Re: "how to call the underlying ORM when I need to create a new object"
Have you looked into the idea of AGGREGATE ROOT and the REPOSITORY patterns - they might be helpful.
As a rough summary:
AGGREGATE ROOT is an 'entity' that has a globally unique id within the system. Most of the time, these are the only objects that your application will need to be grabbing 'by id'. They are found through a REPOSITORY which is generally initialized to know about the data layers at application start-up / bootstrap.
FACTORIES for AGGREGATE ROOTs are also generally initialized to know about the data layers at application start-up / bootstrap.

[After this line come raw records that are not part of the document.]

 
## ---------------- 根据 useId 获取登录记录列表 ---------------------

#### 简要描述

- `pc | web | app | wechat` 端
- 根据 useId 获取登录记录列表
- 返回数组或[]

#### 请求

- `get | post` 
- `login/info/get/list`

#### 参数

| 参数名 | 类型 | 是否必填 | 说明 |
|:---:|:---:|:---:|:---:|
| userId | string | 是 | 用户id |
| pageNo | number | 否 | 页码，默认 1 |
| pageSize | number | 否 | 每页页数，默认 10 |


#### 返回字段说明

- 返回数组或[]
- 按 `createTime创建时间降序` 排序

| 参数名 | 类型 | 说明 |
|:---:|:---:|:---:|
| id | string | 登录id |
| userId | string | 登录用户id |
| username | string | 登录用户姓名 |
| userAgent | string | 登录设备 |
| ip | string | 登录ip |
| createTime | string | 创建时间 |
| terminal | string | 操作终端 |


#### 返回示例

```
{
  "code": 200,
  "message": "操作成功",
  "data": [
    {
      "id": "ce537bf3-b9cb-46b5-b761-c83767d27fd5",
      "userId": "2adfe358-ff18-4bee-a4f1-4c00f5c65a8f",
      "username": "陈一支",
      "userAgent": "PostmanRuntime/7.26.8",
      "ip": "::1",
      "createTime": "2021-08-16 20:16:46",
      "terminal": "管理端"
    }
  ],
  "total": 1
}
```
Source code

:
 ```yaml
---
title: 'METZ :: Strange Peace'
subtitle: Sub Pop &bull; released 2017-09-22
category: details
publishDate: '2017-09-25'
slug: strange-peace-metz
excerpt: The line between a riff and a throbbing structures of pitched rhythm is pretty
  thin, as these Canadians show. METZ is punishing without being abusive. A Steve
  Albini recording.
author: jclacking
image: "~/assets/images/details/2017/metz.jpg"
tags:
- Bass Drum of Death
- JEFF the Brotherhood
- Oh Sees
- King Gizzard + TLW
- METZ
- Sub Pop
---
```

The REPOSITORY can then mediate the process of digging up the data for the object in any way it likes. REPOSITORY delegates to the datalayer/mapper to get the raw data and tends to delegate the actual job of object reconstitution over to a FACTORY (class /method) to do the building.The REPOSITORY then returns the newly reconstituted AGGREGATE ROOT object or (collection-of) to the client that invoked the REPOSITORY's find method - i.e the application. The REPOSITORY is the interface to retrieve and save AGGREGATE ROOTs and gives the behaviour of them being stored in-memory.
An application might use a FACTORY directly, however, to create a brand new AGGREGATE ROOT object.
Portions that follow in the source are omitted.